I’ve been blogging on the web for over 20 years. I started with LiveJournal, moved to a personal Wordpress, and then created a Jekyll blog inside my public site.

Moving all of that cruft from one system to another is non-trivial, and I left a lot of old stuff in a format that couldn’t be used…until now.

Note: the post header image was created using NightCafe, but the words are my own (I swear!).

MY PROCESS

Thankfully, both LiveJournal and Wordpress possess ways to export content, and so I did. Unfortunately, Wordpress exports not only the final version of a post, but also “autosave” and “revision” versions, so I had to spend some time wading through them all to get the canonical version of each post. There were 4000+ files, so it took a bit.

Jekyll uses a simple filename-based post format tucked into a _posts directory, so a blog post written in today would be something like _posts/2023-08-04-blogging-all-the-blogs.md (.html is also OK). My exported blog posts did not have that filename format, so through the combination of a couple shell scripts and Name Mangler I was able to grab a date meta line from the file itself and rename each file accordingly. I also needed to add a specific tag to some posts so I could hide them publicly (not everything I wrote in the past is germane to this blog, but I still want to be able to read them!).

HICCUPS

Besides re-learning how to do string manipulation in bash and how to actually use sed (I’ve basically almost never used it before), the main hiccup was just dealing with a large number of files (which I segmented into folders based on the first letter in the file) and trial-and-error with the logic in my shell scripts.

However, one Jekyll-related thing that came up (that I’ve solved in the past but forgot how to do until now) was this warning when serving up my site:

Conflict: The following destination is shared by multiple files
          The written file may end up with unexpected contents.
          /path/to/jekyll/_site/blog/tags/[tag-name]/index.html
           - blog/tags/[tag-name]/index.html
           - blog/tags/[tag-name]/index.html

Most of the fixes I found on the web did not address it for me (e.g. duplicate page.html and page.md), but once I searched for the offending tag name it was obvious: tag name vs. tag-name was resulting in the same page, which is not ideal.
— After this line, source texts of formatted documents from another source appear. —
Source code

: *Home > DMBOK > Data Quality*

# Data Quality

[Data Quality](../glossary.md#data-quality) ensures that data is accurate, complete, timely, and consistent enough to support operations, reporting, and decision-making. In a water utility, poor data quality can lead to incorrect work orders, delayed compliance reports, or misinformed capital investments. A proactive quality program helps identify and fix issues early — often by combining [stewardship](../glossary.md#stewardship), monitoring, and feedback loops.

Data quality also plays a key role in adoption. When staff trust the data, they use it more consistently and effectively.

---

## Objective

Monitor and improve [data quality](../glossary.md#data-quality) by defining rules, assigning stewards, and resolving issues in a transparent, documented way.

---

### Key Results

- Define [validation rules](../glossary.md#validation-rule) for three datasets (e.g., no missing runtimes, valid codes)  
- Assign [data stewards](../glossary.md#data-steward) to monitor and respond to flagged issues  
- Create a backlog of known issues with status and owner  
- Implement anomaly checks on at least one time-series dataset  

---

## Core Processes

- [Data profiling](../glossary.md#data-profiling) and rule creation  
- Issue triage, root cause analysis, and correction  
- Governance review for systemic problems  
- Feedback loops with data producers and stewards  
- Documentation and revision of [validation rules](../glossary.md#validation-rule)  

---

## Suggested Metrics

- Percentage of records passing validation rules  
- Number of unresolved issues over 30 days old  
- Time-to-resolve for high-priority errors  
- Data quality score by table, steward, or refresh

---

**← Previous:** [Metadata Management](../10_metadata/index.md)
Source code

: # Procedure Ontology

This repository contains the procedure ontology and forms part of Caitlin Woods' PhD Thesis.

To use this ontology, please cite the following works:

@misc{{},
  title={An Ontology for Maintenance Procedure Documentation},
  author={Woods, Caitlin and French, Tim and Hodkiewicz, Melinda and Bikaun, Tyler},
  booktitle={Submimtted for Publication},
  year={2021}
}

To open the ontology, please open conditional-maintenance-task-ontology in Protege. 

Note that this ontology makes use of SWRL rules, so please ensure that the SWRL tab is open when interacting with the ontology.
The fix? Make sure you only use one format or the other. I just renamed any tags that had spaces to use hyphens instead and voilà.

IN THE END

Now I have a way to read everything I’ve ever blogged in the past 20 years in one place, and I control all of the content and how it’s displayed. This is the dream for all of us who, while still living in a corporate-controlled web where all your content gets locked up in a few companies’ coffers, don’t, like, actually want that to be true.

I’m sure many don’t care about that, and will continue to post their stuff on the Facebooks, Instagrams, Twitters/Xs, Threads, and their ilk, and so be it. Maybe I’m too precious with my words and their archival, but I figure I can have it this way and still link to my blog on those spaces if I want, so it’s a win-win.